И он отвечал тебе так же, как отвечаю я, как и он отвечал мне когда-то:

— Спокойной ночи, сынок.

Мы, Лефрансуа, редко целуемся; только в детстве каждое утро и каждый вечер я слегка прикладывался губами к щеке отца…

Мы смотрели тебе вслед. Ты, вероятно, полагал, что, когда мы оставались вдвоем, нам было что сказать друг другу?

Не больше, чем нам с тобой, когда я захожу к тебе по вечерам и сажусь на твою постель. Мы продолжали сидеть в полутемной комнате, где проводил свои дни отец, и думали каждый о своем. У нас не было потребности думать вслух. Только когда в мыслях мы заходили так далеко, что начинала кружиться голова, кто-нибудь из нас заговаривал — о книге, о каком-нибудь событии, о смерти знакомого, а то еще о медицине, которой отец последние годы стал очень интересоваться.

Никогда мы не говорили о моей матери, о Ла-Рошели, о некоторых ее жителях и тем более о событиях 1928 года.

Тебе это кажется далеким-далеким прошлым, правда? Ты-то ведь родился в сороковом году, который словно перерезал Историю надвое.
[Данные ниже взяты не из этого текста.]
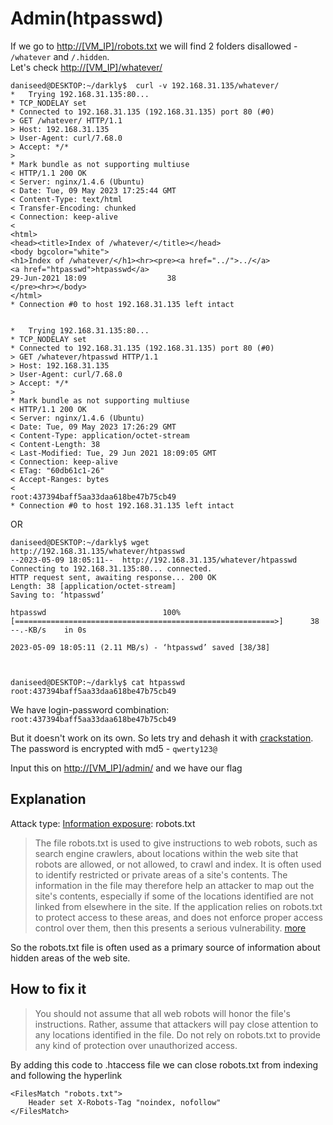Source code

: # Admin(htpasswd)

If we go to <http://[VM_IP]/robots.txt> we will find 2 folders disallowed - `/whatever` and `/.hidden`.  
Let's check <http://[VM_IP]/whatever/>

```
daniseed@DESKTOP:~/darkly$  curl -v 192.168.31.135/whatever/
*   Trying 192.168.31.135:80...
* TCP_NODELAY set
* Connected to 192.168.31.135 (192.168.31.135) port 80 (#0)
> GET /whatever/ HTTP/1.1
> Host: 192.168.31.135
> User-Agent: curl/7.68.0
> Accept: */*
>
* Mark bundle as not supporting multiuse
< HTTP/1.1 200 OK
< Server: nginx/1.4.6 (Ubuntu)
< Date: Tue, 09 May 2023 17:25:44 GMT
< Content-Type: text/html
< Transfer-Encoding: chunked
< Connection: keep-alive
<
<html>
<head><title>Index of /whatever/</title></head>
<body bgcolor="white">
<h1>Index of /whatever/</h1><hr><pre><a href="../">../</a>
<a href="htpasswd">htpasswd</a>                                           29-Jun-2021 18:09                  38
</pre><hr></body>
</html>
* Connection #0 to host 192.168.31.135 left intact


*   Trying 192.168.31.135:80...
* TCP_NODELAY set
* Connected to 192.168.31.135 (192.168.31.135) port 80 (#0)
> GET /whatever/htpasswd HTTP/1.1
> Host: 192.168.31.135
> User-Agent: curl/7.68.0
> Accept: */*
>
* Mark bundle as not supporting multiuse
< HTTP/1.1 200 OK
< Server: nginx/1.4.6 (Ubuntu)
< Date: Tue, 09 May 2023 17:26:29 GMT
< Content-Type: application/octet-stream
< Content-Length: 38
< Last-Modified: Tue, 29 Jun 2021 18:09:05 GMT
< Connection: keep-alive
< ETag: "60db61c1-26"
< Accept-Ranges: bytes
<
root:437394baff5aa33daa618be47b75cb49
* Connection #0 to host 192.168.31.135 left intact
```

OR

```
daniseed@DESKTOP:~/darkly$ wget http://192.168.31.135/whatever/htpasswd
--2023-05-09 18:05:11--  http://192.168.31.135/whatever/htpasswd
Connecting to 192.168.31.135:80... connected.
HTTP request sent, awaiting response... 200 OK
Length: 38 [application/octet-stream]
Saving to: ‘htpasswd’

htpasswd                          100%[==========================================================>]      38  --.-KB/s    in 0s

2023-05-09 18:05:11 (2.11 MB/s) - ‘htpasswd’ saved [38/38]



daniseed@DESKTOP:~/darkly$ cat htpasswd
root:437394baff5aa33daa618be47b75cb49
```

We have login-password combination: `root:437394baff5aa33daa618be47b75cb49`

But it doesn't work on its own. So lets try and dehash it with [crackstation](https://crackstation.net/).
The password is encrypted with md5 - `qwerty123@`

Input this on <http://[VM_IP]/admin/> and we have our flag

## Explanation

Attack type: [Information exposure](https://cwe.mitre.org/data/definitions/200.html): robots.txt

> The file robots.txt is used to give instructions to web robots, such as search engine crawlers, about locations within the web site that robots are allowed, or not allowed, to crawl and index. It is often used to identify restricted or private areas of a site's contents. The information in the file may therefore help an attacker to map out the site's contents, especially if some of the locations identified are not linked from elsewhere in the site. If the application relies on robots.txt to protect access to these areas, and does not enforce proper access control over them, then this presents a serious vulnerability. [more](https://portswigger.net/kb/issues/00600600_robots-txt-file)

So the robots.txt file is often used as a primary source of information about hidden areas of the web site.

## How to fix it

>  You should not assume that all web robots will honor the file's instructions. Rather, assume that attackers will pay close attention to any locations identified in the file. Do not rely on robots.txt to provide any kind of protection over unauthorized access.

By adding this code to .htaccess file we can close robots.txt from indexing and following the hyperlink
```
<FilesMatch "robots.txt">
	Header set X-Robots-Tag "noindex, nofollow"
</FilesMatch>
```
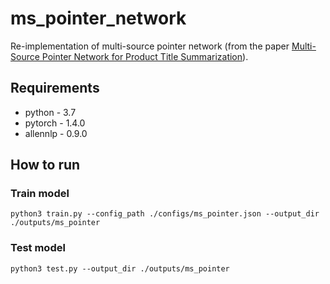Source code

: # ms_pointer_network

Re-implementation of multi-source pointer network (from the paper [Multi-Source Pointer Network for Product Title Summarization](https://arxiv.org/pdf/1808.06885.pdf)).

## Requirements

- python - 3.7
- pytorch - 1.4.0
- allennlp - 0.9.0

## How to run

### Train model
  ```
  python3 train.py --config_path ./configs/ms_pointer.json --output_dir ./outputs/ms_pointer
  ```
### Test model
  ```
  python3 test.py --output_dir ./outputs/ms_pointer
  ```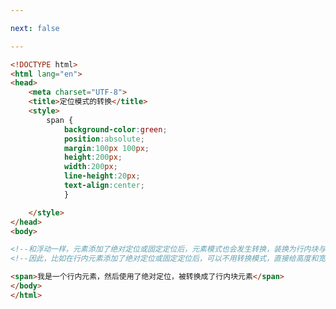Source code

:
 ```yaml
---

next: false

---
```




<BlogInfo id="92" title="65.定位模式的转换" author="白日梦想猿" pv=0 read_times=0 pre_cost_time="0分26秒" category="css学习" tag_list="['css学习']" create_time="2020.07.26 14:43:03" update_time="2020.07.26 14:49:35" />

```html
<!DOCTYPE html>
<html lang="en">
<head>
    <meta charset="UTF-8">
    <title>定位模式的转换</title>
    <style>
        span {
            background-color:green;
            position:absolute;
            margin:100px 100px;
            height:200px;
            width:200px;
            line-height:20px;
            text-align:center;
            }

    </style>
</head>
<body>

<!--和浮动一样，元素添加了绝对定位或固定定位后，元素模式也会发生转换，装换为行内块与元素-->
<!--因此，比如在行内元素添加了绝对定位或固定定位后，可以不用转换模式，直接给高度和宽度就行了-->

<span>我是一个行内元素，然后使用了绝对定位，被转换成了行内块元素</span>
</body>
</html>
```



<ActionBox />
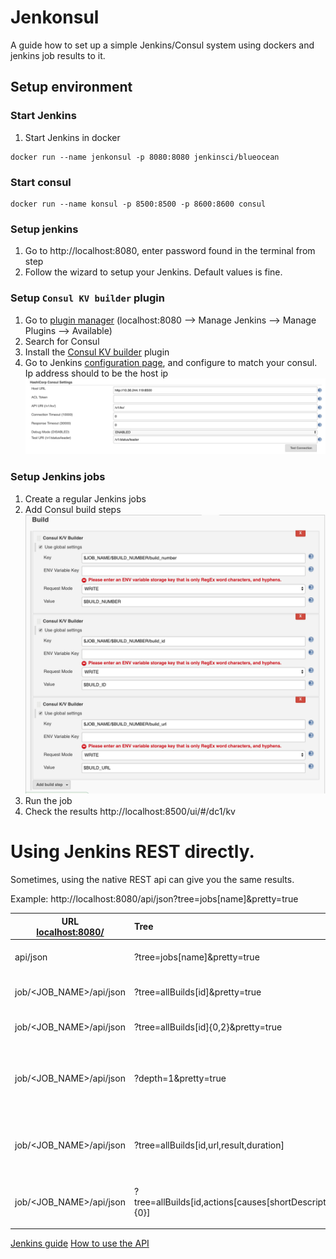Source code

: # Jenkonsul
A guide how to set up a simple Jenkins/Consul system using dockers and jenkins job results to it.

## Setup environment

### Start Jenkins
1. Start Jenkins in docker
```
docker run --name jenkonsul -p 8080:8080 jenkinsci/blueocean
```

### Start consul
```
docker run --name konsul -p 8500:8500 -p 8600:8600 consul
```

### Setup jenkins
1. Go to http://localhost:8080, enter password found in the terminal from step 
3. Follow the wizard to setup your Jenkins. Default values is fine.

### Setup `Consul KV builder` plugin
1. Go to [plugin manager](http://localhost:8080/pluginManager/available) (localhost:8080 --> Manage Jenkins --> Manage Plugins --> Available)
2. Search for Consul
4. Install the [Consul KV builder](https://wiki.jenkins.io/display/JENKINS/Consul-KV-Builder+Plugin) plugin
5. Go to Jenkins [configuration page](http://localhost:8080/configure), and configure to match your consul. Ip address should to be the host ip
![alt text](jenkins_plugin_settings.png "Example configuration" )

### Setup Jenkins jobs
1. Create a regular Jenkins jobs
2. Add Consul build steps
![alt text](jenkins_build_step.png "Example configuration" )
3. Run the job
4. Check the results http://localhost:8500/ui/#/dc1/kv


# Using Jenkins REST directly.
Sometimes, using the native REST api can give you the same results. 

Example: http://localhost:8080/api/json?tree=jobs[name]&pretty=true

| URL <br>[localhost:8080/](http://localhost:8080/)        | Tree           |Description|
| ------------- |:-------------|:-------------|
| api/json | ?tree=jobs[name]&pretty=true | Name of all defined jobs |
| job/<JOB_NAME>/api/json | ?tree=allBuilds[id]&pretty=true | The IDs of all builds of JOB_NAME |
| job/<JOB_NAME>/api/json | ?tree=allBuilds[id]{0,2}&pretty=true | The IDs of the last 2 builds |
| job/<JOB_NAME>/api/json | ?depth=1&pretty=true | All metadata, depth=2. <br>Increase depth for more info |
| job/<JOB_NAME>/api/json | ?tree=allBuilds[id,url,result,duration] | ID, url, result and duration. <br>More options in line above |
|  job/<JOB_NAME>/api/json |?tree=allBuilds[id,actions[causes[shortDescription]]{0}]| Show who/what started build  |
| | | |

[Jenkins guide](http://localhost:8080/api/)
[How to use the API](https://www.cloudbees.com/blog/taming-jenkins-json-api-depth-and-tree)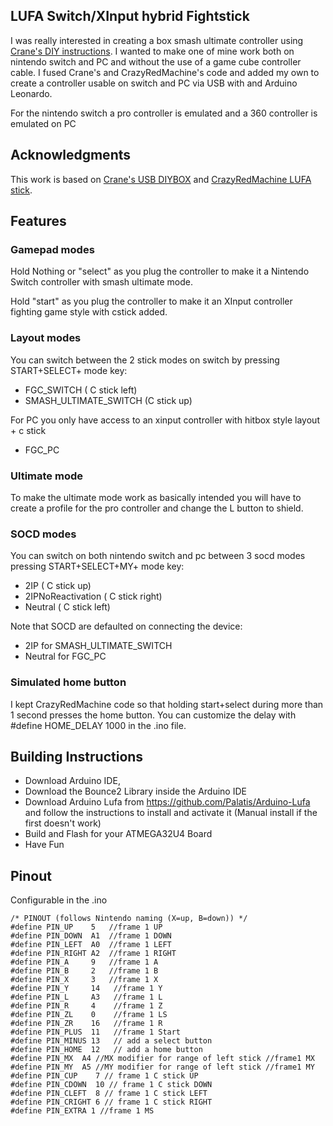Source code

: ## LUFA Switch/XInput hybrid Fightstick

I was really interested in creating a box smash ultimate controller using [Crane's DIY instructions](https://github.com/Crane1195/DIYB0XX). I wanted to make one of mine work both on nintendo switch and PC and without the use of a game cube controller cable. I fused Crane's and CrazyRedMachine's code and added my own to create a controller usable on switch and PC via USB with and Arduino Leonardo.

For the nintendo switch a pro controller is emulated and a 360 controller is emulated on PC

## Acknowledgments

This work is based on [Crane's USB DIYBOX](https://github.com/Crane1195/DIYB0XX/tree/master/code/DIYGCC_USB_Switch_Beta) and [CrazyRedMachine LUFA stick](https://github.com/CrazyRedMachine/LUFAHybridFightstick). 
## Features

### Gamepad modes

Hold Nothing or "select" as you plug the controller to make it a Nintendo Switch controller with smash ultimate mode.

Hold "start" as you plug the controller to make it an XInput controller fighting game style with cstick added.

### Layout modes

You can switch between the 2 stick modes on switch by pressing START+SELECT+ mode key:

- FGC_SWITCH ( C stick left)
- SMASH_ULTIMATE_SWITCH (C stick up)

For PC you only have access to an xinput controller with hitbox style layout + c stick
- FGC_PC

### Ultimate mode

To make the ultimate mode work as basically intended you will have to create a profile for the pro controller and change the L button to shield.

### SOCD modes

You can switch on both nintendo switch and pc between 3 socd modes pressing START+SELECT+MY+ mode key:
- 2IP ( C stick up)
- 2IPNoReactivation ( C stick right)
- Neutral ( C stick left)

Note that SOCD are defaulted on connecting the device:
- 2IP for SMASH_ULTIMATE_SWITCH
- Neutral for FGC_PC

### Simulated home button

I kept CrazyRedMachine code so that holding start+select during more than 1 second presses the home button. You can customize the delay with #define HOME_DELAY 1000 in the .ino file.

## Building Instructions

- Download Arduino IDE, 
- Download the Bounce2 Library inside the Arduino IDE
- Download Arduino Lufa from https://github.com/Palatis/Arduino-Lufa and follow the instructions to install and activate it (Manual install if the first doesn't work)
- Build and Flash for your ATMEGA32U4 Board
- Have Fun

## Pinout

Configurable in the .ino

```
/* PINOUT (follows Nintendo naming (X=up, B=down)) */
#define PIN_UP    5   //frame 1 UP
#define PIN_DOWN  A1  //frame 1 DOWN  
#define PIN_LEFT  A0  //frame 1 LEFT
#define PIN_RIGHT A2  //frame 1 RIGHT
#define PIN_A     9   //frame 1 A
#define PIN_B     2   //frame 1 B
#define PIN_X     3   //frame 1 X
#define PIN_Y     14   //frame 1 Y
#define PIN_L     A3   //frame 1 L
#define PIN_R     4    //frame 1 Z
#define PIN_ZL    0    //frame 1 LS
#define PIN_ZR    16   //frame 1 R
#define PIN_PLUS  11   //frame 1 Start
#define PIN_MINUS 13   // add a select button 
#define PIN_HOME  12   // add a home button
#define PIN_MX  A4 //MX modifier for range of left stick //frame1 MX
#define PIN_MY  A5 //MY modifier for range of left stick //frame1 MY
#define PIN_CUP    7 // frame 1 C stick UP
#define PIN_CDOWN  10 // frame 1 C stick DOWN
#define PIN_CLEFT  8 // frame 1 C stick LEFT
#define PIN_CRIGHT 6 // frame 1 C stick RIGHT
#define PIN_EXTRA 1 //frame 1 MS
```
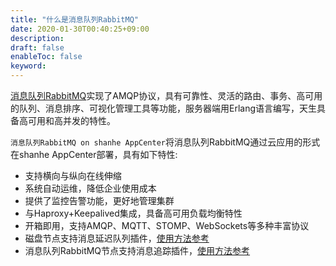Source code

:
 ```yaml
---
title: "什么是消息队列RabbitMQ"
date: 2020-01-30T00:40:25+09:00
description: 
draft: false
enableToc: false
keyword: 
---
```


[消息队列RabbitMQ](https://www.rabbitmq.com/)实现了AMQP协议，具有可靠性、灵活的路由、事务、高可用的队列、消息排序、可视化管理工具等功能，服务器端用Erlang语言编写，天生具备高可用和高并发的特性。

`消息队列RabbitMQ on shanhe AppCenter`将消息队列RabbitMQ通过云应用的形式在shanhe AppCenter部署，具有如下特性:

- 支持横向与纵向在线伸缩
- 系统自动运维，降低企业使用成本
- 提供了监控告警功能，更好地管理集群
- 与Haproxy+Keepalived集成，具备高可用负载均衡特性
- 开箱即用，支持AMQP、MQTT、STOMP、WebSockets等多种丰富协议
- 磁盘节点支持消息延迟队列插件，[使用方法参考](https://github.com/rabbitmq/rabbitmq-delayed-message-exchange)
- 消息队列RabbitMQ节点支持消息追踪插件，[使用方法参考](http://www.rabbitmq.com/firehose.html)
А вот для меня все, что произошло в 1928 году в Ла-Рошели, еще так свежо, годы пронеслись так быстро, что я иной раз думаю: неужто это в самом деле я, почти уже лысый сорокавосьмилетний мужчина, которому, хочешь не хочешь, скоро придется заступать место своего отца?

И если бы сестра, которой вечно нужны деньги, не настаивала на продаже, кто знает, может быть, и я, как он, закончил бы свои дни там, на кирпичной вилле «Магали»?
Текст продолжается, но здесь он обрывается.